- President: Roko Tupou Draunidalo
- General Secretary: Ravindran Kumaran
- Registered: 29 June 2026
- Preceded by: FijiFirst

Website
- https://onenation.com.fj/

= One Nation (Fiji) =

One Nation is a political party in Fiji. Founded in 2026, the party includes a number of members from the deregistered FijiFirst party, and is endorsed by former Prime Minister Frank Bainimarama. The party's president is Roko Tupou Draunidalo.

==History==
One Nation applied for registration to the Registrar of Political Parties on 21 May 2026. One Nation had previously applied under the name FijiansFirst, but had their application rejected due to the name being too similar to the deregistered FijiFirst party. The founders of One Nation included a number of former FijiFirst members, such as Faiyaz Koya, Ravindran Kumaran, Adi Selai Adimaitoga, and Sanjay Salend Kirpal. The party's president is Roko Tupou Draunidalo, a lawyer who previously served as the National Federation Party's president, while Adimaitoga is the vice president, Kirpal the treasurer, and Kumaran the general secretary.

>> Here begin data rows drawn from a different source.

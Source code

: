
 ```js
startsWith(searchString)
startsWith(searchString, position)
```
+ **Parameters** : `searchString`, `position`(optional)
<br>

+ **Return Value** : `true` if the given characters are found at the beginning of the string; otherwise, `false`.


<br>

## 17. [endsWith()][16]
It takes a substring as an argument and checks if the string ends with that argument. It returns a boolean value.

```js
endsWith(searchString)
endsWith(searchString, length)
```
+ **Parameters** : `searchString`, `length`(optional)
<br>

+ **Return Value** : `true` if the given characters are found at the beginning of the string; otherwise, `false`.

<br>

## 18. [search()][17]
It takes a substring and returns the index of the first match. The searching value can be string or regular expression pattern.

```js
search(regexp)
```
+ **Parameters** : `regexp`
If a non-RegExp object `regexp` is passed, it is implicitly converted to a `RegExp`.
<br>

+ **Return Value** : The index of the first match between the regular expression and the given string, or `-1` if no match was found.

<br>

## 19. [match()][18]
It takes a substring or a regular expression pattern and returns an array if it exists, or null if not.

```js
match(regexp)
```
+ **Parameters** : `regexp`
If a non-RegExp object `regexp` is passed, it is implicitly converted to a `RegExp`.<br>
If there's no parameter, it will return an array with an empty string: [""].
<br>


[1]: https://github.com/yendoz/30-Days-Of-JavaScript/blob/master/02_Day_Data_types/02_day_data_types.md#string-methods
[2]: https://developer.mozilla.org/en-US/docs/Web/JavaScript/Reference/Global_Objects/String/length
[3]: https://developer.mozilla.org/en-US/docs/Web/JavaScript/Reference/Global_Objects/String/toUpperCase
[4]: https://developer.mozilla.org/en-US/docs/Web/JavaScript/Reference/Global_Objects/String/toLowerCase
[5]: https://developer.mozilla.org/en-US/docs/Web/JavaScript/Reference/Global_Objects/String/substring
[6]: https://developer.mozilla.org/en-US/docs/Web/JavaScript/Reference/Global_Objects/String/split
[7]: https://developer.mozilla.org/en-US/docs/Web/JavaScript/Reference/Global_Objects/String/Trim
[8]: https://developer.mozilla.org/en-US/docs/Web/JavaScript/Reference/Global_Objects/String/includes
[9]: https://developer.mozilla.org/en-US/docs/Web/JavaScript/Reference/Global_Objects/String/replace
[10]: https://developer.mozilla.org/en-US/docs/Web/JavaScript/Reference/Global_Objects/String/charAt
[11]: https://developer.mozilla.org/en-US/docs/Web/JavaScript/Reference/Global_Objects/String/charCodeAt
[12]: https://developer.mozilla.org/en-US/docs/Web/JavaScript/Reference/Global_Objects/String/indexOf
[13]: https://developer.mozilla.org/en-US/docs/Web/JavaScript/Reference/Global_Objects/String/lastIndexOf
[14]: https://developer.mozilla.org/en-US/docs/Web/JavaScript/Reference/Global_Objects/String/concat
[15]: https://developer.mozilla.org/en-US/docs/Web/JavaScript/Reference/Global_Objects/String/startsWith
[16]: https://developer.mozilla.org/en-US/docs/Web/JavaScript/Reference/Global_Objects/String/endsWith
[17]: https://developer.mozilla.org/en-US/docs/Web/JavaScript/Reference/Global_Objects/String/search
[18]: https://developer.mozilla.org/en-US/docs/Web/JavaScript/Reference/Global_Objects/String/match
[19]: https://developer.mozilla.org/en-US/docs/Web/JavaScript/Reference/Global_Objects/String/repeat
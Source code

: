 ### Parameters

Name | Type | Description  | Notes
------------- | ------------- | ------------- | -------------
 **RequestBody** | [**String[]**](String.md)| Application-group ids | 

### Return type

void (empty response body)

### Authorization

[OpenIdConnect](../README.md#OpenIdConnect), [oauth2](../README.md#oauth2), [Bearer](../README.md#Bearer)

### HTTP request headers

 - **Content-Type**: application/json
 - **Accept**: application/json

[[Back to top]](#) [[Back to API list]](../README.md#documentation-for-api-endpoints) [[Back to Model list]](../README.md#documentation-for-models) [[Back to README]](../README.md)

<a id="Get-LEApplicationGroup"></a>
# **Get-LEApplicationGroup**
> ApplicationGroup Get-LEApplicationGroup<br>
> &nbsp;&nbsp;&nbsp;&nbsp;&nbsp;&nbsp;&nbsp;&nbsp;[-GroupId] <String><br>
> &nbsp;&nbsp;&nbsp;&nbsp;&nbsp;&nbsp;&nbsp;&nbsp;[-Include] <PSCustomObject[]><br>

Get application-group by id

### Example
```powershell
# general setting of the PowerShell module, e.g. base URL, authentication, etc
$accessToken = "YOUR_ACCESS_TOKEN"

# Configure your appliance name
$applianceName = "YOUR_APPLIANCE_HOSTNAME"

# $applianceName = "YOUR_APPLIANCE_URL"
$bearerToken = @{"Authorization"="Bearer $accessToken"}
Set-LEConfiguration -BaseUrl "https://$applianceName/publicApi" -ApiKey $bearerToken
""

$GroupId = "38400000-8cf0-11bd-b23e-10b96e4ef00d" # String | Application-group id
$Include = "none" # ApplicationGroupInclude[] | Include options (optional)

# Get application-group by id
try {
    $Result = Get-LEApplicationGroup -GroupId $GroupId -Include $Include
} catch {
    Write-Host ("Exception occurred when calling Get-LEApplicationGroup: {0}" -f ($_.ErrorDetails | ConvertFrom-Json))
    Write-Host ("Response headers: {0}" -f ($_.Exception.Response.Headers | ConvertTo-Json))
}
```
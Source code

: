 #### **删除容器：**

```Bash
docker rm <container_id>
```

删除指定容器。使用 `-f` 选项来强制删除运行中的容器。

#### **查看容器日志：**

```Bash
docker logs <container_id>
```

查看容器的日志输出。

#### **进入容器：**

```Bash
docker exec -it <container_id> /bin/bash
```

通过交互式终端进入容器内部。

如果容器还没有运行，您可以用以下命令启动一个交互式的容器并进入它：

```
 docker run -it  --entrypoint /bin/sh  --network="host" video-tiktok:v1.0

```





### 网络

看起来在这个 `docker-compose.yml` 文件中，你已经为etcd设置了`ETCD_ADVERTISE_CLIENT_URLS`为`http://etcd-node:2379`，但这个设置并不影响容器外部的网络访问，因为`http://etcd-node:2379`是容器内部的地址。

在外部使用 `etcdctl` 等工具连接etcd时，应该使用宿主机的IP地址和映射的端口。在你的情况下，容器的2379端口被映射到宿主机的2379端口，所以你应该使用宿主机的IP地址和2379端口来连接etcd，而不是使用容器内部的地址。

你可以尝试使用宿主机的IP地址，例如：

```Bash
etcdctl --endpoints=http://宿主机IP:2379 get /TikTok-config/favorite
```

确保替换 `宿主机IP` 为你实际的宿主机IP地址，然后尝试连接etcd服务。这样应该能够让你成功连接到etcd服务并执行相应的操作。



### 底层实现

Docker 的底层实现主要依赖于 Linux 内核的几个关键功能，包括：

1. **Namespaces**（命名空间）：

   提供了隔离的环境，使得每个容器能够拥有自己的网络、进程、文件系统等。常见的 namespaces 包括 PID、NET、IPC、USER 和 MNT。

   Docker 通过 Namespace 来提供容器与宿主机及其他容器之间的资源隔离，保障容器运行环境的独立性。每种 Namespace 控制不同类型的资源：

One Nation was registered as a political party on 29 June, becoming the tenth registered political party in Fiji. Frank Bainimarama endorsed One Nation in July 2026, saying that the party's values were similar to what he had stood for as Prime Minister. He stated that the principles of the party included "transparent governance, responsible leadership, national development and reducing the growing socio-economic disparity between the rich and the poor".